Task instructions:
Without the images, output every record exactly as it appears.

Data for this exercise below:

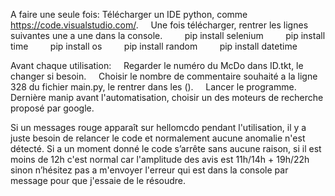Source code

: A faire une seule fois:
    Télécharger un IDE python, comme https://code.visualstudio.com/.
    Une fois télécharger, rentrer les lignes suivantes une a une dans la console.
        pip install selenium
        pip install time
        pip install os
        pip install random
        pip install datetime

Avant chaque utilisation:
    Regarder le numéro du McDo dans ID.tkt, le changer si besoin.
    Choisir le nombre de commentaire souhaité a la ligne 328 du fichier main.py, le rentrer dans les ().
    Lancer le programme.
    Dernière manip avant l'automatisation, choisir un des moteurs de recherche proposé par google.

Si un messages rouge apparaît sur hellomcdo pendant l'utilisation, il y a juste besoin de relancer le code et normalement aucune anomalie n'est détecté.
Si a un moment donné le code s’arrête sans aucune raison, si il est moins de 12h c'est normal car l'amplitude des avis est 11h/14h + 19h/22h
sinon n’hésitez pas a m'envoyer l'erreur qui est dans la console par message pour que j'essaie de le résoudre.
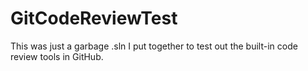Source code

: # GitCodeReviewTest

This was just a garbage .sln I put together to test out the built-in code review tools in GitHub.
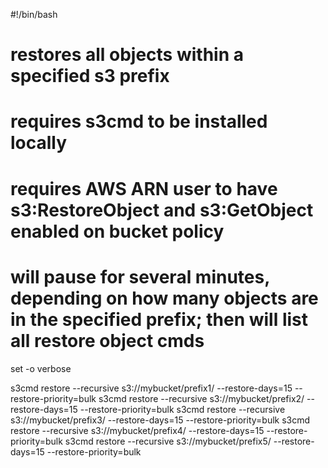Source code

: #!/bin/bash

# restores all objects within a specified s3 prefix
# requires s3cmd to be installed locally 
# requires AWS ARN user to have s3:RestoreObject and s3:GetObject enabled on bucket policy
# will pause for several minutes, depending on how many objects are in the specified prefix; then will list all restore object cmds

set -o verbose


s3cmd restore --recursive s3://mybucket/prefix1/ --restore-days=15 --restore-priority=bulk
s3cmd restore --recursive s3://mybucket/prefix2/ --restore-days=15 --restore-priority=bulk 
s3cmd restore --recursive s3://mybucket/prefix3/ --restore-days=15 --restore-priority=bulk 
s3cmd restore --recursive s3://mybucket/prefix4/ --restore-days=15 --restore-priority=bulk 
s3cmd restore --recursive s3://mybucket/prefix5/ --restore-days=15 --restore-priority=bulk 

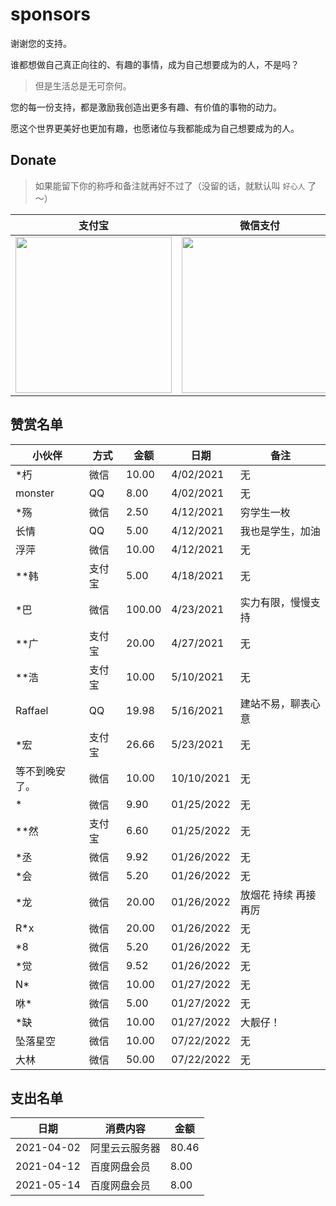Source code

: # sponsors

谢谢您的支持。

谁都想做自己真正向往的、有趣的事情，成为自己想要成为的人，不是吗？

> 但是生活总是无可奈何。

您的每一份支持，都是激励我创造出更多有趣、有价值的事物的动力。

愿这个世界更美好也更加有趣，也愿诸位与我都能成为自己想要成为的人。

## Donate

> 如果能留下你的称呼和备注就再好不过了（没留的话，就默认叫 `好心人` 了～）


| 支付宝                                                       | 微信支付                                                     | QQ 支付                                                      |
| ------------------------------------------------------------ | ------------------------------------------------------------ | ------------------------------------------------------------ |
| <img src="https://gcore.jsdelivr.net/gh/muzihuaner/huancdn/img/202207222129932.png" width=250px /> | <img src="https://gcore.jsdelivr.net/gh/muzihuaner/huancdn/img/202207222129833.png" width=250px /> | <img src="https://gcore.jsdelivr.net/gh/muzihuaner/huancdn/img/202207222130330.png" width=250px /> |



## 赞赏名单

| 小伙伴         | 方式   | 金额   | 日期       | 备注                 |
| -------------- | ------ | ------ | ---------- | -------------------- |
| *朽            | 微信   | 10.00  | 4/02/2021  | 无                   |
| monster        | QQ     | 8.00   | 4/02/2021  | 无                   |
| *殇            | 微信   | 2.50   | 4/12/2021  | 穷学生一枚           |
| 长情           | QQ     | 5.00   | 4/12/2021  | 我也是学生，加油     |
| 浮萍           | 微信   | 10.00  | 4/12/2021  | 无                   |
| **韩           | 支付宝 | 5.00   | 4/18/2021  | 无                   |
| *巴            | 微信   | 100.00 | 4/23/2021  | 实力有限，慢慢支持   |
| **广           | 支付宝 | 20.00  | 4/27/2021  | 无                   |
| **浩           | 支付宝 | 10.00  | 5/10/2021  | 无                   |
| Raffael        | QQ     | 19.98  | 5/16/2021  | 建站不易，聊表心意   |
| *宏            | 支付宝 | 26.66  | 5/23/2021  | 无                   |
| 等不到晚安了。 | 微信   | 10.00  | 10/10/2021 | 无                   |
| *              | 微信   | 9.90   | 01/25/2022 | 无                   |
| **然           | 支付宝 | 6.60   | 01/25/2022 | 无                   |
| *丞            | 微信   | 9.92   | 01/26/2022 | 无                   |
| *会            | 微信   | 5.20   | 01/26/2022 | 无                   |
| *龙            | 微信   | 20.00  | 01/26/2022 | 放烟花 持续 再接再厉 |
| R*x            | 微信   | 20.00  | 01/26/2022 | 无                   |
| *8             | 微信   | 5.20   | 01/26/2022 | 无                   |
| *觉            | 微信   | 9.52   | 01/26/2022 | 无                   |
| N*             | 微信   | 10.00  | 01/27/2022 | 无                   |
| 咻*            | 微信   | 5.00   | 01/27/2022 | 无                   |
| *缺            | 微信   | 10.00  | 01/27/2022 | 大靓仔！             |
| 坠落星空       | 微信   | 10.00  | 07/22/2022 | 无                   |
| 大林      | 微信   | 50.00  | 07/22/2022 | 无                   |
## 支出名单
| 日期       | 消费内容       | 金额  |
| ---------- | -------------- | ----- |
| 2021-04-02 | 阿里云云服务器 | 80.46 |
| 2021-04-12 | 百度网盘会员   | 8.00  |
| 2021-05-14 | 百度网盘会员   | 8.00  |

End of Data for this exercise.

Output for this task:
Source code

: A faire une seule fois:
    Télécharger un IDE python, comme https://code.visualstudio.com/.
    Une fois télécharger, rentrer les lignes suivantes une a une dans la console.
        pip install selenium
        pip install time
        pip install os
        pip install random
        pip install datetime

Avant chaque utilisation:
    Regarder le numéro du McDo dans ID.tkt, le changer si besoin.
    Choisir le nombre de commentaire souhaité a la ligne 328 du fichier main.py, le rentrer dans les ().
    Lancer le programme.
    Dernière manip avant l'automatisation, choisir un des moteurs de recherche proposé par google.

Si un messages rouge apparaît sur hellomcdo pendant l'utilisation, il y a juste besoin de relancer le code et normalement aucune anomalie n'est détecté.
Si a un moment donné le code s’arrête sans aucune raison, si il est moins de 12h c'est normal car l'amplitude des avis est 11h/14h + 19h/22h
sinon n’hésitez pas a m'envoyer l'erreur qui est dans la console par message pour que j'essaie de le résoudre.
Source code

: # GitCodeReviewTest

This was just a garbage .sln I put together to test out the built-in code review tools in GitHub.
Source code

: #!/bin/bash

# restores all objects within a specified s3 prefix
# requires s3cmd to be installed locally 
# requires AWS ARN user to have s3:RestoreObject and s3:GetObject enabled on bucket policy
# will pause for several minutes, depending on how many objects are in the specified prefix; then will list all restore object cmds

set -o verbose


s3cmd restore --recursive s3://mybucket/prefix1/ --restore-days=15 --restore-priority=bulk
s3cmd restore --recursive s3://mybucket/prefix2/ --restore-days=15 --restore-priority=bulk 
s3cmd restore --recursive s3://mybucket/prefix3/ --restore-days=15 --restore-priority=bulk 
s3cmd restore --recursive s3://mybucket/prefix4/ --restore-days=15 --restore-priority=bulk 
s3cmd restore --recursive s3://mybucket/prefix5/ --restore-days=15 --restore-priority=bulk 

Source code

: # sponsors

谢谢您的支持。

谁都想做自己真正向往的、有趣的事情，成为自己想要成为的人，不是吗？

> 但是生活总是无可奈何。

您的每一份支持，都是激励我创造出更多有趣、有价值的事物的动力。

愿这个世界更美好也更加有趣，也愿诸位与我都能成为自己想要成为的人。

## Donate

> 如果能留下你的称呼和备注就再好不过了（没留的话，就默认叫 `好心人` 了～）


| 支付宝                                                       | 微信支付                                                     | QQ 支付                                                      |
| ------------------------------------------------------------ | ------------------------------------------------------------ | ------------------------------------------------------------ |
| <img src="https://gcore.jsdelivr.net/gh/muzihuaner/huancdn/img/202207222129932.png" width=250px /> | <img src="https://gcore.jsdelivr.net/gh/muzihuaner/huancdn/img/202207222129833.png" width=250px /> | <img src="https://gcore.jsdelivr.net/gh/muzihuaner/huancdn/img/202207222130330.png" width=250px /> |



## 赞赏名单

| 小伙伴         | 方式   | 金额   | 日期       | 备注                 |
| -------------- | ------ | ------ | ---------- | -------------------- |
| *朽            | 微信   | 10.00  | 4/02/2021  | 无                   |
| monster        | QQ     | 8.00   | 4/02/2021  | 无                   |
| *殇            | 微信   | 2.50   | 4/12/2021  | 穷学生一枚           |
| 长情           | QQ     | 5.00   | 4/12/2021  | 我也是学生，加油     |
| 浮萍           | 微信   | 10.00  | 4/12/2021  | 无                   |
| **韩           | 支付宝 | 5.00   | 4/18/2021  | 无                   |
| *巴            | 微信   | 100.00 | 4/23/2021  | 实力有限，慢慢支持   |
| **广           | 支付宝 | 20.00  | 4/27/2021  | 无                   |
| **浩           | 支付宝 | 10.00  | 5/10/2021  | 无                   |
| Raffael        | QQ     | 19.98  | 5/16/2021  | 建站不易，聊表心意   |
| *宏            | 支付宝 | 26.66  | 5/23/2021  | 无                   |
| 等不到晚安了。 | 微信   | 10.00  | 10/10/2021 | 无                   |
| *              | 微信   | 9.90   | 01/25/2022 | 无                   |
| **然           | 支付宝 | 6.60   | 01/25/2022 | 无                   |
| *丞            | 微信   | 9.92   | 01/26/2022 | 无                   |
| *会            | 微信   | 5.20   | 01/26/2022 | 无                   |
| *龙            | 微信   | 20.00  | 01/26/2022 | 放烟花 持续 再接再厉 |
| R*x            | 微信   | 20.00  | 01/26/2022 | 无                   |
| *8             | 微信   | 5.20   | 01/26/2022 | 无                   |
| *觉            | 微信   | 9.52   | 01/26/2022 | 无                   |
| N*             | 微信   | 10.00  | 01/27/2022 | 无                   |
| 咻*            | 微信   | 5.00   | 01/27/2022 | 无                   |
| *缺            | 微信   | 10.00  | 01/27/2022 | 大靓仔！             |
| 坠落星空       | 微信   | 10.00  | 07/22/2022 | 无                   |
| 大林      | 微信   | 50.00  | 07/22/2022 | 无                   |
## 支出名单
| 日期       | 消费内容       | 金额  |
| ---------- | -------------- | ----- |
| 2021-04-02 | 阿里云云服务器 | 80.46 |
| 2021-04-12 | 百度网盘会员   | 8.00  |
| 2021-05-14 | 百度网盘会员   | 8.00  |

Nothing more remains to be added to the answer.